Output details
34 - Art and Design: History, Practice and Theory
Birmingham City University
Art Archive Access: Preserving traces and creating possibilities in the archivalisation of public art
The paper provides a critical examination of the archivalisation of public art practice. It demonstrates that we have to acknowledge the politics and presumptions inherent not only in commissioning and artistic practice in the public realm but also in the archivalisation of public art, the information and meaning that current and future publics are given access to. It analyses the existing forms of archivalisation of public art in catalogue publications, in physical archives, as digital archives and online databases and, in and as, contemporary art practice. It reveals that the archivalisation of public art must embrace numerous problematical conceptual frameworks – in deciding by whom and for whom, of what and how, but also when and for how long.

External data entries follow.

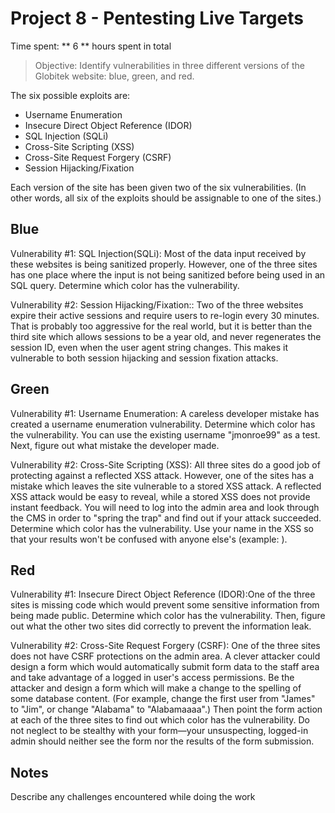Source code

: # Project 8 - Pentesting Live Targets

Time spent: ** 6 ** hours spent in total

> Objective: Identify vulnerabilities in three different versions of the Globitek website: blue, green, and red.

The six possible exploits are:
* Username Enumeration
* Insecure Direct Object Reference (IDOR)
* SQL Injection (SQLi)
* Cross-Site Scripting (XSS)
* Cross-Site Request Forgery (CSRF)
* Session Hijacking/Fixation

Each version of the site has been given two of the six vulnerabilities. (In other words, all six of the exploits should be assignable to one of the sites.)

## Blue

Vulnerability #1: SQL Injection(SQLi): Most of the data input received by these websites is being sanitized properly. However, one of the three sites has one place where the input is not being sanitized before being used in an SQL query. Determine which color has the vulnerability.

Vulnerability #2: Session Hijacking/Fixation:: Two of the three websites expire their active sessions and require users to re-login every 30 minutes. That is probably too aggressive for the real world, but it is better than the third site which allows sessions to be a year old, and never regenerates the session ID, even when the user agent string changes. This makes it vulnerable to both session hijacking and session fixation attacks.

## Green

Vulnerability #1: Username Enumeration: A careless developer mistake has created a username enumeration vulnerability. Determine which color has the vulnerability. You can use the existing username "jmonroe99" as a test. Next, figure out what mistake the developer made.

Vulnerability #2: Cross-Site Scripting (XSS): All three sites do a good job of protecting against a reflected XSS attack. However, one of the sites has a mistake which leaves the site vulnerable to a stored XSS attack. A reflected XSS attack would be easy to reveal, while a stored XSS does not provide instant feedback. You will need to log into the admin area and look through the CMS in order to "spring the trap" and find out if your attack succeeded. Determine which color has the vulnerability. Use your name in the XSS so that your results won't be confused with anyone else's (example: <script>alert('Mallory found the XSS!');</script>).


## Red

Vulnerability #1: Insecure Direct Object Reference (IDOR):One of the three sites is missing code which would prevent some sensitive information from being made public. Determine which color has the vulnerability. Then, figure out what the other two sites did correctly to prevent the information leak.

Vulnerability #2: Cross-Site Request Forgery (CSRF): One of the three sites does not have CSRF protections on the admin area. A clever attacker could design a form which would automatically submit form data to the staff area and take advantage of a logged in user's access permissions. Be the attacker and design a form which will make a change to the spelling of some database content. (For example, change the first user from "James" to "Jim", or change "Alabama" to "Alabamaaaa".) Then point the form action at each of the three sites to find out which color has the vulnerability. Do not neglect to be stealthy with your form—your unsuspecting, logged-in admin should neither see the form nor the results of the form submission.


## Notes

Describe any challenges encountered while doing the work
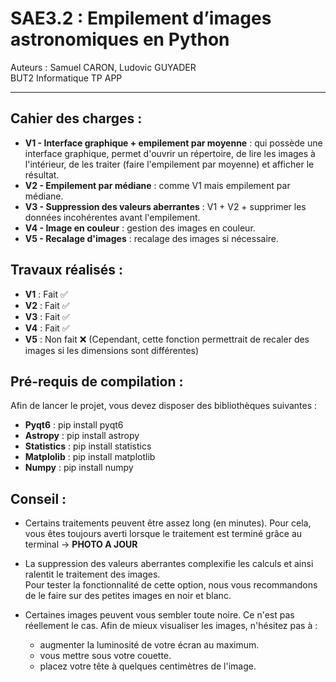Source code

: # SAE3.2 : Empilement d’images astronomiques en Python

Auteurs : Samuel CARON, Ludovic GUYADER <br>
BUT2 Informatique TP APP

---


## Cahier des charges :

* <b>V1 - Interface graphique + empilement par moyenne</b> : qui possède une interface graphique, permet d'ouvrir un répertoire, de lire les images à l'intérieur, de les traiter (faire l'empilement par moyenne) et afficher le résultat.
* <b>V2 - Empilement par médiane</b> : comme V1 mais empilement par médiane.
* <b>V3 - Suppression des valeurs aberrantes</b> : V1 + V2 + supprimer les données incohérentes avant l'empilement.
* <b>V4 - Image en couleur</b> : gestion des images en couleur.
* <b>V5 - Recalage d'images</b> : recalage des images si nécessaire.


## Travaux réalisés : 

* <b>V1</b> : Fait ✅
* <b>V2</b> : Fait ✅
* <b>V3</b> : Fait ✅
* <b>V4</b> : Fait ✅ 
* <b>V5</b> : Non fait ❌ (Cependant, cette fonction permettrait de recaler des images si les dimensions sont différentes)

## Pré-requis de compilation :

Afin de lancer le projet, vous devez disposer des bibliothèques suivantes : 
* <b>Pyqt6</b> : pip install pyqt6
* <b>Astropy</b> : pip install astropy
* <b>Statistics</b> : pip install statistics
* <b>Matplolib</b> : pip install matplotlib
* <b>Numpy</b> : pip install numpy

## Conseil :

* Certains traitements peuvent être assez long (en minutes). Pour cela, vous êtes toujours averti lorsque le traitement est terminé grâce au terminal -> <b>PHOTO A JOUR</b>

* La suppression des valeurs aberrantes complexifie les calculs et ainsi ralentit le traitement des images. <br> Pour tester la fonctionnalité de cette option, nous vous recommandons de le faire sur des petites images en noir et blanc.

* Certaines images peuvent vous sembler toute noire. Ce n'est pas réellement le cas. Afin de mieux visualiser les images, n'hésitez pas à :
    * augmenter la luminosité de votre écran au maximum.
    * vous mettre sous votre couette.
    * placez votre tête à quelques centimètres de l'image.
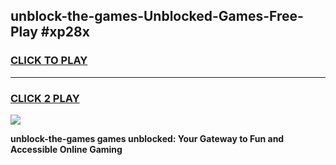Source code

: 
## unblock-the-games-Unblocked-Games-Free-Play #xp28x
<h3>
<a href="https://us.freeplayer.one?title=unblock-the-games&ref=9M">CLICK TO PLAY</a></h3>
<hr>

<h3>
<a href="https://us.freeplayer.one?title=unblock-the-games&ref=9M">CLICK 2 PLAY</a>
  
</h3>

<a href="https://us.freeplayer.one?title=unblock-the-games&ref=9M"><img src="https://clearcache.store/games.png"></a>


**unblock-the-games games unblocked: Your Gateway to Fun and Accessible Online Gaming**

The paper is the result of a sustained period of critical engagement with two fields of research in which I have previously published - public art and the archival. It is the result of my thinking spilling across the boundaries of these two fields to consider their interrelationship. It has entailed primary research through archival research, examination of websites as well as secondary research in critical and contextual literature in the fields of archival theory, public art, art history, urbanism, architecture, arts and project management and social geography. Rigour was ensured through the use of established ethical research practices and through discussions with practitioners and academics during participation and attendance at numerous public art conferences and training events over a number of years. This included the refinement of ideas following test presentations of the research findings as part of the papers at Public Space, Art and Collective Memory, Centre for Chinese Visual Arts (CCVA) Third Annual Conference (Birmingham City University 2009) and Intersections Duration conference, (University of Newcastle, March 2012).